Modern optimizing compilers are becoming increasingly dependent on dynamic profile information. Because the profile information collected by these compilers also is sufficient for QA, it is likely that code-coverage analysis will become an integrated development environment option. This integration should help to simplify your code development and testing processes and should also improve the accuracy of your coverage information and the performance of your optimized code.
You may already be using code-coverage tools to quantify application testing and to identify untested portions of your code. These tools automatically instrument your code to provide detailed information about dynamic application behavior. You may also be using optimizing compilers (static or just-in-time) that are specialized for particular microprocessors. Increasingly, these compilers also measure dynamic application behavior and use the measurements to improve optimization.
In practice, coverage tools and optimizing compilers use similar instrumentation mechanisms. Because of this overlap, code coverage analysis will soon be an integral part of optimizing compilers and will be provided as an option by major vendors. This will simplify software development and testing by eliminating potential differences between the way compilers and coverage tools interpret code. It will also reduce compiler overhead for collecting coverage profile information because a compiler can more effectively optimize code it has instrumented itself. Finally, the uniform coverage information will help you accelerate testing cycles by enabling you to prioritize your regression tests and run the most relevant tests first.
Why Optimizing Compilers Need Coverage Profiles
In many cases, you can improve an application’s performance by monitoring its typical behavior and then allowing an optimizing compiler to re-optimize the code based on the application profile. This is called profile-guided optimization (PGO) and it has been shown to deliver significant performance gains for large-scale commercial database applications as well as performance benchmarks.
There are several reasons for the effectiveness of PGO. First, certain architectural and micro-architectural features of modern processors — instruction caches, branch prediction, TLB management, etc. — can be used more effectively when the typical behavior of the application is understood. Second, dynamic profile information identifies which regions of code are performance-critical. The compiler can then generate specialized and optimized code along the critical path of the application to deliver a very high performance.
In the following sections, we look at several of the most effective optimizations performed by profile-guided optimizing compilers such as code flayout optimizations. We also discuss function inlining and virtual function dispatch optimizations, both of which are especially effective for object-oriented programs such as C++ and Java.
Code Layout Optimizations
Code- ayout optimizations include basic-block ordering, function layout, and function splitting. The main idea is to put related components of code close to each other. This generally helps to reduce branch mispredictions, instruction-cache misses, and paging traffic.
If a compiler lacks profiling information, it will typically place basic blocks in the same order they are found in the source code, possibly with some additional syntactic heuristics to enhance performance. A better approach is to order blocks to reduce the frequency of jumps. However, without profiling information, it is often impossible to accurately predict the most likely outcome of conditional statements at compile time.

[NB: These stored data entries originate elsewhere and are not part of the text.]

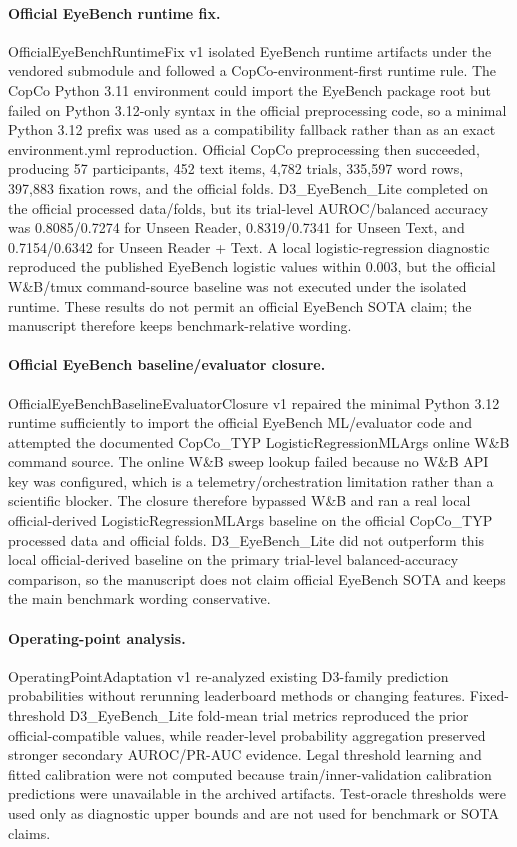 \paragraph{Official EyeBench runtime fix.}
OfficialEyeBenchRuntimeFix v1 isolated EyeBench runtime artifacts under the vendored submodule and followed a CopCo-environment-first runtime rule. The CopCo Python 3.11 environment could import the EyeBench package root but failed on Python 3.12-only syntax in the official preprocessing code, so a minimal Python 3.12 prefix was used as a compatibility fallback rather than as an exact environment.yml reproduction. Official CopCo preprocessing then succeeded, producing 57 participants, 452 text items, 4,782 trials, 335,597 word rows, 397,883 fixation rows, and the official folds. D3\_EyeBench\_Lite completed on the official processed data/folds, but its trial-level AUROC/balanced accuracy was 0.8085/0.7274 for Unseen Reader, 0.8319/0.7341 for Unseen Text, and 0.7154/0.6342 for Unseen Reader + Text. A local logistic-regression diagnostic reproduced the published EyeBench logistic values within 0.003, but the official W\&B/tmux command-source baseline was not executed under the isolated runtime. These results do not permit an official EyeBench SOTA claim; the manuscript therefore keeps benchmark-relative wording.

\paragraph{Official EyeBench baseline/evaluator closure.}
OfficialEyeBenchBaselineEvaluatorClosure v1 repaired the minimal Python 3.12 runtime sufficiently to import the official EyeBench ML/evaluator code and attempted the documented CopCo\_TYP LogisticRegressionMLArgs online W\&B command source. The online W\&B sweep lookup failed because no W\&B API key was configured, which is a telemetry/orchestration limitation rather than a scientific blocker. The closure therefore bypassed W\&B and ran a real local official-derived LogisticRegressionMLArgs baseline on the official CopCo\_TYP processed data and official folds. D3\_EyeBench\_Lite did not outperform this local official-derived baseline on the primary trial-level balanced-accuracy comparison, so the manuscript does not claim official EyeBench SOTA and keeps the main benchmark wording conservative.

\paragraph{Operating-point analysis.}
OperatingPointAdaptation v1 re-analyzed existing D3-family prediction probabilities without rerunning leaderboard methods or changing features. Fixed-threshold D3\_EyeBench\_Lite fold-mean trial metrics reproduced the prior official-compatible values, while reader-level probability aggregation preserved stronger secondary AUROC/PR-AUC evidence. Legal threshold learning and fitted calibration were not computed because train/inner-validation calibration predictions were unavailable in the archived artifacts. Test-oracle thresholds were used only as diagnostic upper bounds and are not used for benchmark or SOTA claims.

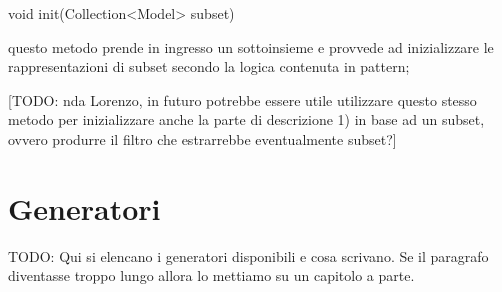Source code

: \begin{java}
    void init(Collection<Model> subset) 
\end{java}

questo metodo prende in ingresso un sottoinsieme e provvede ad inizializzare le rappresentazioni di subset secondo la logica contenuta in pattern; 

[TODO: nda Lorenzo, in futuro potrebbe essere utile utilizzare questo stesso metodo per inizializzare anche la parte di descrizione 1) in base ad un subset, ovvero produrre il filtro che estrarrebbe eventualmente subset?]


\section{Generatori}\label{sec:generatori}
TODO: Qui si elencano i generatori disponibili e cosa scrivano. Se il paragrafo diventasse troppo lungo allora lo mettiamo su un capitolo a parte.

Modern microprocessors employ sophisticated multilevel branch-prediction mechanisms, which partially compensate for inefficient block ordering. The history of branch outcomes is recorded in a special type of cache, called the branch-target buffer (BTB), which is implemented in silicon. The information in the buffer is used to dynamically predict the outcome of branches, so the microprocessor can execute the predicted code speculatively. Depending on the number of branches and the accuracy of branch predictions, this can substantially improve performance.
The size of the BTB is constrained by economic issues, which limits the number of branch outcomes that can be recorded. For example, if a processor has 1024 BTB entries, it will record the outcome of the last distinct 1024 branch instructions that were executed. If the critical path of the application contains a lot more than 1024 dynamic branches, the processor may experience frequent BTB misses. In this case, the processor usually resorts to heuristic rules for predicting the outcome, which are generally less accurate than BTB data. For example, the processor might assume that forward branches (jumps to a higher address) should be taken and backward branches (jumps to a lower address) should not.